ASSIGNMENT: Scan the records beneath this line for the line holding "The figure below" and the line holding "implement the assessment.", then transcribe exactly those two and all lines between.

━━━━━━━━━━━━━━━━━━━━

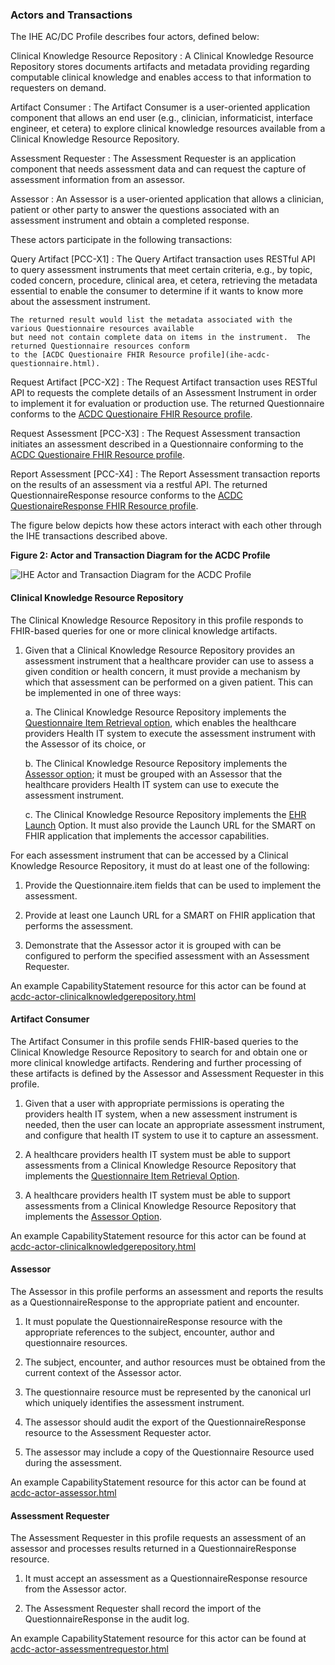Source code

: ### Actors and Transactions

The IHE AC/DC Profile describes four actors, defined below:

Clinical Knowledge Resource Repository
: A Clinical Knowledge Resource Repository stores documents artifacts and metadata providing
regarding computable clinical knowledge and enables access to that information to requesters on demand.

Artifact Consumer
: The Artifact Consumer is a user-oriented application component that allows an end user (e.g.,
clinician, informaticist, interface engineer, et cetera) to explore clinical knowledge resources
available from a Clinical Knowledge Resource Repository.

Assessment Requester
: The Assessment Requester is an application component that needs assessment data and can request the
capture of assessment information from an assessor.

Assessor
: An Assessor is a user-oriented application that allows a clinician, patient or other party to answer the
questions associated with an assessment instrument and obtain a completed response.

These actors participate in the following transactions:

<a name='pcc-x1'> </a> Query Artifact [PCC-X1]
:   The Query Artifact transaction uses RESTful API to query assessment instruments that meet certain criteria, e.g., by
    topic, coded concern, procedure, clinical area, et cetera, retrieving the metadata essential to enable the
    consumer to determine if it wants to know more about the assessment instrument.

    The returned result would list the metadata associated with the various Questionnaire resources available
    but need not contain complete data on items in the instrument.  The returned Questionnaire resources conform
    to the [ACDC Questionaire FHIR Resource profile](ihe-acdc-questionnaire.html).

<a name='pcc-x2'> </a> Request Artifact [PCC-X2]
:   The Request Artifact transaction uses RESTful API to requests the complete details of an Assessment Instrument in
    order to implement it for evaluation or production use. The returned Questionnaire conforms to
    the [ACDC Questionaire FHIR Resource profile](ihe-acdc-questionnaire.html).


<a name='pcc-x3'> </a> Request Assessment [PCC-X3]
:   The Request Assessment transaction initiates an assessment described in a Questionnaire conforming to the
    [ACDC Questionaire FHIR Resource profile](ihe-acdc-questionnaire.html).

<a name='pcc-x4'> </a> Report Assessment [PCC-X4]
:   The Report Assessment transaction reports on the results of an assessment via a restful API.
    The returned QuestionnaireResponse resource conforms to
    the [ACDC QuestionaireResponse FHIR Resource profile](ihe-acdc-questionnaireresponse.html).

The figure below depicts how these actors interact with each other through the IHE transactions
described above.

**Figure 2: Actor and Transaction Diagram for the ACDC Profile**

![IHE Actor and Transaction Diagram for the ACDC Profile](ActorsAndTransactions.png "IHE Actor and Transaction Diagram for the ACDC Profile")
<div style="clear: left"/>

#### Clinical Knowledge Resource Repository
The Clinical Knowledge Resource Repository in this profile responds to FHIR-based queries for one or more clinical knowledge artifacts.

1. Given that a Clinical Knowledge Resource Repository provides an assessment instrument that a healthcare provider can use to assess a given condition or health concern, it must provide a mechanism by which that assessment can be performed on a given patient. This can be implemented in one of three ways:

    a. The Clinical Knowledge Resource Repository implements the [Questionnaire Item Retrieval option](profileoptions.html#item-option), which enables the healthcare providers Health IT system to execute the assessment instrument with the Assessor of its choice, or

    b. The Clinical Knowledge Resource Repository implements the [Assessor option](profileoptions.html#assessor-option); it must be grouped with an Assessor that the healthcare providers Health IT system can use to execute the assessment instrument.

    c. The Clinical Knowledge Resource Repository implements the [EHR Launch](profileoptions.html#ehrlaunch-option) Option.  It must also provide the Launch URL for the SMART on FHIR application that implements the accessor capabilities.

For each assessment instrument that can be accessed by a Clinical Knowledge Resource Repository, it must do at least one of the following:

1.  Provide the Questionnaire.item fields that can be used to implement the assessment.

2.  Provide at least one Launch URL for a SMART on FHIR application that performs the assessment.

3.  Demonstrate that the Assessor actor it is grouped with can be configured to perform the specified assessment with an
Assessment Requester.

An example CapabilityStatement resource for this actor can be found at [acdc-actor-clinicalknowledgerepository.html](acdc-actor-clinicalknowledgerepository.html)

#### Artifact Consumer
The Artifact Consumer in this profile sends FHIR-based queries to the Clinical Knowledge Resource Repository to
search for and obtain one or more clinical knowledge artifacts.  Rendering and further processing of these artifacts
is defined by the Assessor and Assessment Requester in this profile.

1.  Given that a user with appropriate permissions is operating the providers health IT system, when a new assessment
instrument is needed, then the user can locate an appropriate assessment instrument, and configure that health IT system
to use it to capture an assessment.

2.  A healthcare providers health IT system must be able to support assessments from a Clinical Knowledge Resource
Repository that implements the [Questionnaire Item Retrieval Option](profileoptions.html#item-option).

3.  A healthcare providers health IT system must be able to support assessments from a Clinical Knowledge Resource
Repository that implements the [Assessor Option](profileoptions.html#assessor-option).

An example CapabilityStatement resource for this actor can be found at [acdc-actor-clinicalknowledgerepository.html](acdc-actor-clinicalknowledgerepository.html)

#### Assessor
The Assessor in this profile performs an assessment and reports the results as a QuestionnaireResponse to the appropriate
patient and encounter.

1. It must populate the QuestionnaireResponse resource with the appropriate references to the subject,
encounter, author and questionnaire resources.

2. The subject, encounter, and author resources must be obtained from the
current context of the Assessor actor.

3. The questionnaire resource must be represented by the canonical url which
uniquely identifies the assessment instrument.

4. The assessor should audit the export of the QuestionnaireResponse resource to the
Assessment Requester actor.

5. The assessor may include a copy of the Questionnaire Resource used
during the assessment.

An example CapabilityStatement resource for this actor can be found at [acdc-actor-assessor.html](acdc-actor-assessor.html)

#### Assessment Requester
The Assessment Requester in this profile requests an assessment of an assessor and processes results returned in a
QuestionnaireResponse resource.

1. It must accept an assessment as a QuestionnaireResponse resource from the Assessor actor.

2. The Assessment Requester shall record the import of the QuestionnaireResponse in the audit log.

An example CapabilityStatement resource for this actor can be found at [acdc-actor-assessmentrequestor.html](acdc-actor-assessmentrequestor.html)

━━━━━━━━━━━━━━━━━━━━

ANSWER:
The figure below depicts how these actors interact with each other through the IHE transactions
described above.

**Figure 2: Actor and Transaction Diagram for the ACDC Profile**

![IHE Actor and Transaction Diagram for the ACDC Profile](ActorsAndTransactions.png "IHE Actor and Transaction Diagram for the ACDC Profile")
<div style="clear: left"/>

#### Clinical Knowledge Resource Repository
The Clinical Knowledge Resource Repository in this profile responds to FHIR-based queries for one or more clinical knowledge artifacts.

1. Given that a Clinical Knowledge Resource Repository provides an assessment instrument that a healthcare provider can use to assess a given condition or health concern, it must provide a mechanism by which that assessment can be performed on a given patient. This can be implemented in one of three ways:

    a. The Clinical Knowledge Resource Repository implements the [Questionnaire Item Retrieval option](profileoptions.html#item-option), which enables the healthcare providers Health IT system to execute the assessment instrument with the Assessor of its choice, or

    b. The Clinical Knowledge Resource Repository implements the [Assessor option](profileoptions.html#assessor-option); it must be grouped with an Assessor that the healthcare providers Health IT system can use to execute the assessment instrument.

    c. The Clinical Knowledge Resource Repository implements the [EHR Launch](profileoptions.html#ehrlaunch-option) Option.  It must also provide the Launch URL for the SMART on FHIR application that implements the accessor capabilities.

For each assessment instrument that can be accessed by a Clinical Knowledge Resource Repository, it must do at least one of the following:

1.  Provide the Questionnaire.item fields that can be used to implement the assessment.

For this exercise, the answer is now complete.